Pilditch was elected to the House of Commons at the 1918 general election becoming the first member of parliament for the new constituency of Spelthorne in Middlesex. He held the seat at successive elections until he stood down in 1931.[1][2] He had a great interest in the preservation of ancient monuments, helping to pilot the Ancient Monuments Act 1931 through parliament. He was also involved in the preservation of the Elizabethan architecture of his home town and served as the president of the Old Plymouth Society.[1][2]

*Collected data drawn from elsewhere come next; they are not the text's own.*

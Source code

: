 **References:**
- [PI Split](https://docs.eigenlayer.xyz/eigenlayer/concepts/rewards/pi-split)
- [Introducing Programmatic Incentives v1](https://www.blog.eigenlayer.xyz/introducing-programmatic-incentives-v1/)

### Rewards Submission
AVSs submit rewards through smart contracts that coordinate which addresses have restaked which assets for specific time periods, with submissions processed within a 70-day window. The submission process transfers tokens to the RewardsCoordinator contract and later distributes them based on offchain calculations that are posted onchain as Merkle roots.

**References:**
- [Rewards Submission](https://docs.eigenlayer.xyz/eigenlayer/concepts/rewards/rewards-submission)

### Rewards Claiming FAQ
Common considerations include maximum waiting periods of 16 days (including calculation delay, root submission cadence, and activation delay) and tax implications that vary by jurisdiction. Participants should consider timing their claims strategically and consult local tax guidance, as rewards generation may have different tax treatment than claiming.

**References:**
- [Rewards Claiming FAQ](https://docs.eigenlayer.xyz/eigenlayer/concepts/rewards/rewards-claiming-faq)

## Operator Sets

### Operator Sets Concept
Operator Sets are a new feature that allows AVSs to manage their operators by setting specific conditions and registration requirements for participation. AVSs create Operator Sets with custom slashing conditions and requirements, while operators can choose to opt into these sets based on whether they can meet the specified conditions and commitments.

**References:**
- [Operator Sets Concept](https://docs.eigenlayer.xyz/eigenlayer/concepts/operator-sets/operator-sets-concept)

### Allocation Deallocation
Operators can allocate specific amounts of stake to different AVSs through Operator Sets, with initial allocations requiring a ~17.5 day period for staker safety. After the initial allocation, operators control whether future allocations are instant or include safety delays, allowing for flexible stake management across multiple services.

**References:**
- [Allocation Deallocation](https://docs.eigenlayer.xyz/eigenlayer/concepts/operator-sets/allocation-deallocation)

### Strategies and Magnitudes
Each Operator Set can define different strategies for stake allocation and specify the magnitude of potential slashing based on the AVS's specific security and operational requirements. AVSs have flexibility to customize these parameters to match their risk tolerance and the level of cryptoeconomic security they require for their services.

He was knighted in 1918[7] and created a baronet, "of Bartropps in the parish of Weybridge in the County of Surrey" in 1929.[2][8]

DeathEdit

He died at his home near Weybridge, Surrey in December 1948, aged 87. He was succeeded in the baronetage by his son, Philip Harold.[1][2]

Personal lifeEdit

In 1888 he married Emily Mary Lewis, the daughter of a director of the National Provincial Bank.[1][2] The couple had two sons and a daughter, Mabel Emily who married Major Henry Hammick.[2] He established the business of Pilditch and Chadwick, surveyors and architects, of which he was head.[1][2][3]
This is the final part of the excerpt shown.